In a Focus article accompanying the new study, Tor Wager and Choong-Wan Woo of the University of Colorado, Boulder, US, emphasize that the “results provide new clues about the complexity and organization of brain systems affected” by analgesic drugs. For instance, they note that “the brain features that discriminated drug and placebo conditions were distributed across many brain systems. Some of these, such as the anterior cingulate and insula, are strongly associated with somatosensation and pain as well as decision making and emotion. Others—including the amygdala and the orbitofrontal, parahippocampal, and lateral prefrontal cortices—do not appear to have a straightforward relationship with nociception per se but are strongly implicated in aspects of emotion, expectation, and affective learning.” Wager and Woo also stress that the approach used by Duff et al. could help elucidate differences between drugs in terms of their effects on different types of pain and in different individuals.
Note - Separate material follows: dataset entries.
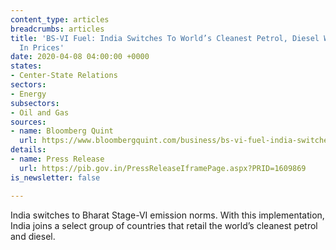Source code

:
 ```yaml
---
content_type: articles
breadcrumbs: articles
title: 'BS-VI Fuel: India Switches To World’s Cleanest Petrol, Diesel With No Increase
  In Prices'
date: 2020-04-08 04:00:00 +0000
states:
- Center-State Relations
sectors:
- Energy
subsectors:
- Oil and Gas
sources:
- name: Bloomberg Quint
  url: https://www.bloombergquint.com/business/bs-vi-fuel-india-switches-to-worlds-cleanest-petrol-diesel-with-no-increase-in-prices
details:
- name: Press Release
  url: https://pib.gov.in/PressReleaseIframePage.aspx?PRID=1609869
is_newsletter: false

---
```

India switches to Bharat Stage-VI emission norms. With this implementation, India joins a select group of countries that retail the world’s cleanest petrol and diesel.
The new research also provides a rationale to make “Go/Stop” decisions on whether or not to move new analgesic compounds along the clinical trial process. For instance, if a new candidate drug scores well against an algorithm trained on conventional analgesics that have been shown to provide good analgesia, then a “Go” decision may be warranted. Of course, pain researchers are working to develop new analgesics with entirely novel mechanisms of action, something that the approach described in the current research can also help facilitate. For instance, such a drug candidate might score poorly against the algorithm and would be expected to produce different fMRI signatures.
The study also opens up the possibility of repurposing existing drugs to treat pain. For example, “If you decide to look at the brain effects of a beta blocker normally used to treat hypertension, and it produces brain activity similar to analgesics, you have found a new use [for an old medication]; there are so many potential new uses of old drugs,” Wager told PRF in an interview.
One challenge for future studies, Wager and Woo write in their commentary, is to understand how the fMRI signatures identified in the current study relate to health outcomes, including chronic pain, and the relevant brain processes underlying the signatures; they say these could include a host of systems-level brain processes involving perception, motivation, decision making, emotion, and others. “Understanding the mappings among drug effects, mediating mind/brain processes, and observable health outcomes is a major, open challenge for the field, and the framework provided by Duff et al. provides a concrete way of bringing drug effects into the picture,” they write.
Finally, the study was a proof of concept that will likely be refined to suit different needs and interests. One particular strength of the study’s methodology is that any existing fMRI dataset of the brain response to drugs can be used to create signatures of efficacy. “This is a general procedure that can be used for a wide range of conditions,” Duff said.
Abdul-Kareem Ahmed is a medical student and freelance science writer in Providence, Rhode Island, US.